Task details:
Write out each line below precisely, passing over the pictures.

Exercise input:
Start of Block

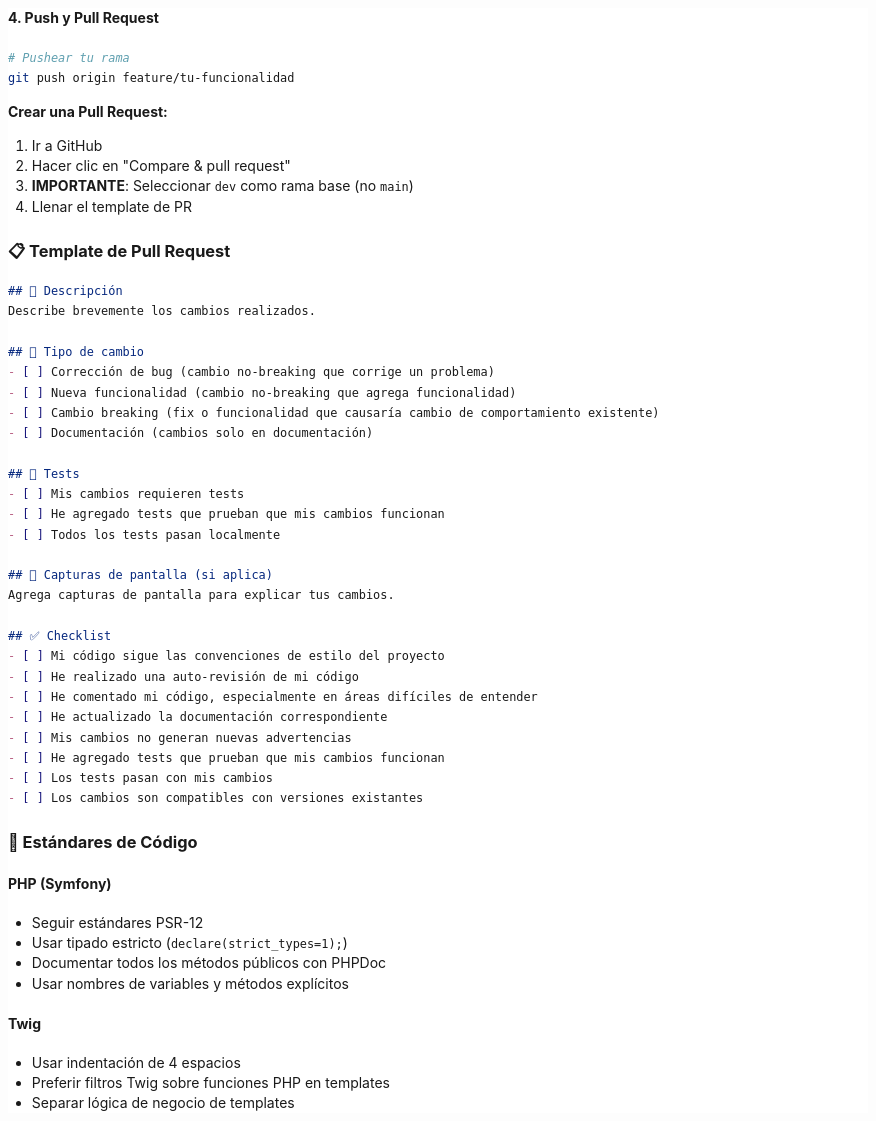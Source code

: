 #### 4. Push y Pull Request

```bash
# Pushear tu rama
git push origin feature/tu-funcionalidad
```

**Crear una Pull Request:**
1. Ir a GitHub
2. Hacer clic en "Compare & pull request"
3. **IMPORTANTE**: Seleccionar `dev` como rama base (no `main`)
4. Llenar el template de PR

### 📋 Template de Pull Request

```markdown
## 📝 Descripción
Describe brevemente los cambios realizados.

## 🔗 Tipo de cambio
- [ ] Corrección de bug (cambio no-breaking que corrige un problema)
- [ ] Nueva funcionalidad (cambio no-breaking que agrega funcionalidad)
- [ ] Cambio breaking (fix o funcionalidad que causaría cambio de comportamiento existente)
- [ ] Documentación (cambios solo en documentación)

## 🧪 Tests
- [ ] Mis cambios requieren tests
- [ ] He agregado tests que prueban que mis cambios funcionan
- [ ] Todos los tests pasan localmente

## 📸 Capturas de pantalla (si aplica)
Agrega capturas de pantalla para explicar tus cambios.

## ✅ Checklist
- [ ] Mi código sigue las convenciones de estilo del proyecto
- [ ] He realizado una auto-revisión de mi código
- [ ] He comentado mi código, especialmente en áreas difíciles de entender
- [ ] He actualizado la documentación correspondiente
- [ ] Mis cambios no generan nuevas advertencias
- [ ] He agregado tests que prueban que mis cambios funcionan
- [ ] Los tests pasan con mis cambios
- [ ] Los cambios son compatibles con versiones existantes
```

### 🎨 Estándares de Código

#### PHP (Symfony)
- Seguir estándares PSR-12
- Usar tipado estricto (`declare(strict_types=1);`)
- Documentar todos los métodos públicos con PHPDoc
- Usar nombres de variables y métodos explícitos

#### Twig
- Usar indentación de 4 espacios
- Preferir filtros Twig sobre funciones PHP en templates
- Separar lógica de negocio de templates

End of Block

Solution:
Source code

: #### 4. Push y Pull Request

```bash
# Pushear tu rama
git push origin feature/tu-funcionalidad
```

**Crear una Pull Request:**
1. Ir a GitHub
2. Hacer clic en "Compare & pull request"
3. **IMPORTANTE**: Seleccionar `dev` como rama base (no `main`)
4. Llenar el template de PR

### 📋 Template de Pull Request

```markdown
## 📝 Descripción
Describe brevemente los cambios realizados.

## 🔗 Tipo de cambio
- [ ] Corrección de bug (cambio no-breaking que corrige un problema)
- [ ] Nueva funcionalidad (cambio no-breaking que agrega funcionalidad)
- [ ] Cambio breaking (fix o funcionalidad que causaría cambio de comportamiento existente)
- [ ] Documentación (cambios solo en documentación)

## 🧪 Tests
- [ ] Mis cambios requieren tests
- [ ] He agregado tests que prueban que mis cambios funcionan
- [ ] Todos los tests pasan localmente

## 📸 Capturas de pantalla (si aplica)
Agrega capturas de pantalla para explicar tus cambios.

## ✅ Checklist
- [ ] Mi código sigue las convenciones de estilo del proyecto
- [ ] He realizado una auto-revisión de mi código
- [ ] He comentado mi código, especialmente en áreas difíciles de entender
- [ ] He actualizado la documentación correspondiente
- [ ] Mis cambios no generan nuevas advertencias
- [ ] He agregado tests que prueban que mis cambios funcionan
- [ ] Los tests pasan con mis cambios
- [ ] Los cambios son compatibles con versiones existantes
```

### 🎨 Estándares de Código

#### PHP (Symfony)
- Seguir estándares PSR-12
- Usar tipado estricto (`declare(strict_types=1);`)
- Documentar todos los métodos públicos con PHPDoc
- Usar nombres de variables y métodos explícitos

#### Twig
- Usar indentación de 4 espacios
- Preferir filtros Twig sobre funciones PHP en templates
- Separar lógica de negocio de templates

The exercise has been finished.